The effects of large transactions skewed the numbers. But the median sales price of residential properties continued to drop in part as a result of foreclosed properties on the market.
Annette Miller, senior vice president of Heritage Title Co. in Grand Junction and a long-time industry observer, said she expects little change in the local market until the inventory of foreclosed properties shrinks and unemployment rates decline.
According to statistics compiled by Miller, 1,283 real estate transactions worth a combined $270.3 million were reported in Mesa County during the first half of 2011.
The number of sales was down about 1 percent from the 1,295 sales reported during the first half of 2010. Dollar volume, however, was down 11 percent from the $304.1 million in sales in the first half of last year.
Miller said the drop in dollar volume reflects the effects of large real estate transactions. The first half of 2010 included the purchase by Laramie Energy II of more than 1,500 acres east of Collbran for $12.65 million. The largest deal during the first half of 2011 was the purchase by Summit Materials of various assets of Grand Junction Pipe & Supply for $6.4 million.
There were 16 sales for more than $1 million each during the first half of 2011 compared to 20 such transactions during the same span last year.
At the same time, though, residential home prices also have dropped. According to statistics from the Grand Junction Area Realtor Association, the average sales price of a residential property in Mesa County during the first half of 2011 fell to $187,229, down 11.8 percent from the first half of 2011. The median sales price for residential property dropped 14.4 percent to $162,500.

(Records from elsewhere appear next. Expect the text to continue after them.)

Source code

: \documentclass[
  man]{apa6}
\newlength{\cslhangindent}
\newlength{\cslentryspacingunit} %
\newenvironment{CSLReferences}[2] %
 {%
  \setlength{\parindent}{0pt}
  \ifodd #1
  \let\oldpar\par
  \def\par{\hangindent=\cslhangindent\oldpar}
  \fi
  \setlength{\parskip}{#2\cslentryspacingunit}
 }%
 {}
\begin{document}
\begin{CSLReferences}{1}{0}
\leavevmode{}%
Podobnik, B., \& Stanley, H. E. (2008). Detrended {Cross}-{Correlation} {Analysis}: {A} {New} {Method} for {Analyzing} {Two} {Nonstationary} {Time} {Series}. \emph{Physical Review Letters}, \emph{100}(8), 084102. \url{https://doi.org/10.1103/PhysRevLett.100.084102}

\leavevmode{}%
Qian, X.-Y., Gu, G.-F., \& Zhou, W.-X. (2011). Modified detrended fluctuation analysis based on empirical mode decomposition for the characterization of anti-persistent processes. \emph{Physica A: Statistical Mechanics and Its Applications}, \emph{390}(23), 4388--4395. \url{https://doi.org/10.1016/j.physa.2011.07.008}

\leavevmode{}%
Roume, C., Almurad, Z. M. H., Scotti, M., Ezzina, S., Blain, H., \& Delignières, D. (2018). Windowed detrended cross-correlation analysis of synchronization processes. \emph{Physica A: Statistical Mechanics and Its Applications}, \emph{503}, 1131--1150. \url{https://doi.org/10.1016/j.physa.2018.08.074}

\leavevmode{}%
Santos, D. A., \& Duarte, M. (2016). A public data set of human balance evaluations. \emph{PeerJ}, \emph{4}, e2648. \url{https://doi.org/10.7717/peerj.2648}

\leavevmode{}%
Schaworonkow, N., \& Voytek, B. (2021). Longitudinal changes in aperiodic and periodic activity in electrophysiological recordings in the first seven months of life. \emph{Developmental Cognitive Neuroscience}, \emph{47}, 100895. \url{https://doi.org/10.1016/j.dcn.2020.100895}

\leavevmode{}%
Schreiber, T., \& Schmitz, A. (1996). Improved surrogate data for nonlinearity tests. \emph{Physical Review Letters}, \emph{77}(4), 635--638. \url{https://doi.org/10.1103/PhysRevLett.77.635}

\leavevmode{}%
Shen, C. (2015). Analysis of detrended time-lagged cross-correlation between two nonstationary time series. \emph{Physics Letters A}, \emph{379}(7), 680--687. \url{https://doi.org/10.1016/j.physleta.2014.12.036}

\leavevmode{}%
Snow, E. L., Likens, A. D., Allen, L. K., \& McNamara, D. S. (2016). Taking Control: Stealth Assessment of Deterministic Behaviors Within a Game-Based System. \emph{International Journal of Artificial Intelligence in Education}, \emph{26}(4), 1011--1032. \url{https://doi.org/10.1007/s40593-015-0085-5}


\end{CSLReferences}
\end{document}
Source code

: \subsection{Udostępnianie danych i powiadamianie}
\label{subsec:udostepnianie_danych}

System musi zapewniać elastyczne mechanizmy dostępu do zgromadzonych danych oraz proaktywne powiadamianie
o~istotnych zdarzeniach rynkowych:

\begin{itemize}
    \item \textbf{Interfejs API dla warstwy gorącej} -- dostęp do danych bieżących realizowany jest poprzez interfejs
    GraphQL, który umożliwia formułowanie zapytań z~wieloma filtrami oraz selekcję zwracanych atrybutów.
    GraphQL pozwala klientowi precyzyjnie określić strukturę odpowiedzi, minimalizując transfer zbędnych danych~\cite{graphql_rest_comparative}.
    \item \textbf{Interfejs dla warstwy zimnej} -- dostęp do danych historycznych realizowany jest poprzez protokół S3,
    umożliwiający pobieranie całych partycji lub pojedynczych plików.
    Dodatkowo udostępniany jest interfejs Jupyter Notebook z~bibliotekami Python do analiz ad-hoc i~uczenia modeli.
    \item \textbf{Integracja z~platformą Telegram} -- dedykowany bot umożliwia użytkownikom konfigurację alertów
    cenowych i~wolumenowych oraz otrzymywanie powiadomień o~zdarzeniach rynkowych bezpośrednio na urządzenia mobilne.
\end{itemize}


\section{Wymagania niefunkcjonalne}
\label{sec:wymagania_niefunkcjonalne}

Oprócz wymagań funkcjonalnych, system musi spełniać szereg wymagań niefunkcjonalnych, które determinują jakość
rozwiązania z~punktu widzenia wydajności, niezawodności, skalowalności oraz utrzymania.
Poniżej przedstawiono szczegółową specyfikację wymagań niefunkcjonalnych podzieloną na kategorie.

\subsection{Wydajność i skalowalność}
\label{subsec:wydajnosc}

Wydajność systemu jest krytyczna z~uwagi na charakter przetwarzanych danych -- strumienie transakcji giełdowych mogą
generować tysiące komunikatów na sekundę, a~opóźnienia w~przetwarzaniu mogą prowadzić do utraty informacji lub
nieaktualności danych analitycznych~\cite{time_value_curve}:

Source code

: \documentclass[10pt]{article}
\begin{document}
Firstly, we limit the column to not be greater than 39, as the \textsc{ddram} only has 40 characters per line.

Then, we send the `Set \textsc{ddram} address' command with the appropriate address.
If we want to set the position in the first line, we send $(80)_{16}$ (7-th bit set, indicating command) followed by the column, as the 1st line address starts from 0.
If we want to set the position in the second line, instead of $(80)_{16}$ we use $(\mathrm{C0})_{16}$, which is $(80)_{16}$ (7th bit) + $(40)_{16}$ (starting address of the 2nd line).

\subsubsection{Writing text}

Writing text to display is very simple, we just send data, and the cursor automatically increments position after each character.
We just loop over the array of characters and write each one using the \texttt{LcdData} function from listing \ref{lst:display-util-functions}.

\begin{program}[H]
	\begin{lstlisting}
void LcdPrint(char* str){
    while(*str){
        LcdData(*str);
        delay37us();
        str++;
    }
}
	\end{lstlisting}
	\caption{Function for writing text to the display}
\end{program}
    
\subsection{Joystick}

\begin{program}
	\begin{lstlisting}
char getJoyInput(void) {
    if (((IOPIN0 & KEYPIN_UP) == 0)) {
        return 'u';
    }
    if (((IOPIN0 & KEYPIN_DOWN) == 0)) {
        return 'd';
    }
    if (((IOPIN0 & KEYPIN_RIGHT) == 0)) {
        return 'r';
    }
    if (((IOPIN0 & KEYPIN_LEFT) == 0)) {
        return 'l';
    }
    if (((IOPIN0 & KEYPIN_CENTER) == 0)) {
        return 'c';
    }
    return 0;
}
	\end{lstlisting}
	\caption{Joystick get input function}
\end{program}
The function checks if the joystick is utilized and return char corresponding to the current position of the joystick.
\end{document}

For the first half of 2011, most single-family home sales — 323 — occurred in the price range of $150,000 to $200,000. Another 269 sales were reported in the range between $200,000 and $300,000.
Property foreclosure activity has played a role in depressing prices, Miller said, since foreclosed properties tend to sell for less than comparable properties on the market.
Foreclosure activity in Mesa County is slowing, though.
Miller said 561 foreclosure filings were reported during the first half of 2011, down about 25 percent from filings reported during the first half of 2010. At the same time, though, 499 confirmation deeds were recorded at the completion of foreclosures during the first half of 2011, up 3 percent from last year.
Residential construction activity in Mesa County continues to slow as well. A total of 143 building permits for single-family homes was issued during the first half of 2011, down about 28 percent from the 199 permits issued during the same span last year. Just 14 commercial building permits were issued during the first six months of 2011, one more than last year.
The volume of real estate-secured loans issued in Mesa County held steady during the first half of 2011 at 3,312, two more than the same span last year.
Looking ahead to the remainder of 2011, Miller said she doesn’t expect any substantial changes in real estate activity until the inventory of foreclosed properties is exhausted and labor conditions improve.
In June, the latest month for which estimates are available, the unemployment rate in Mesa County edged up a tenth to 9.9 percent.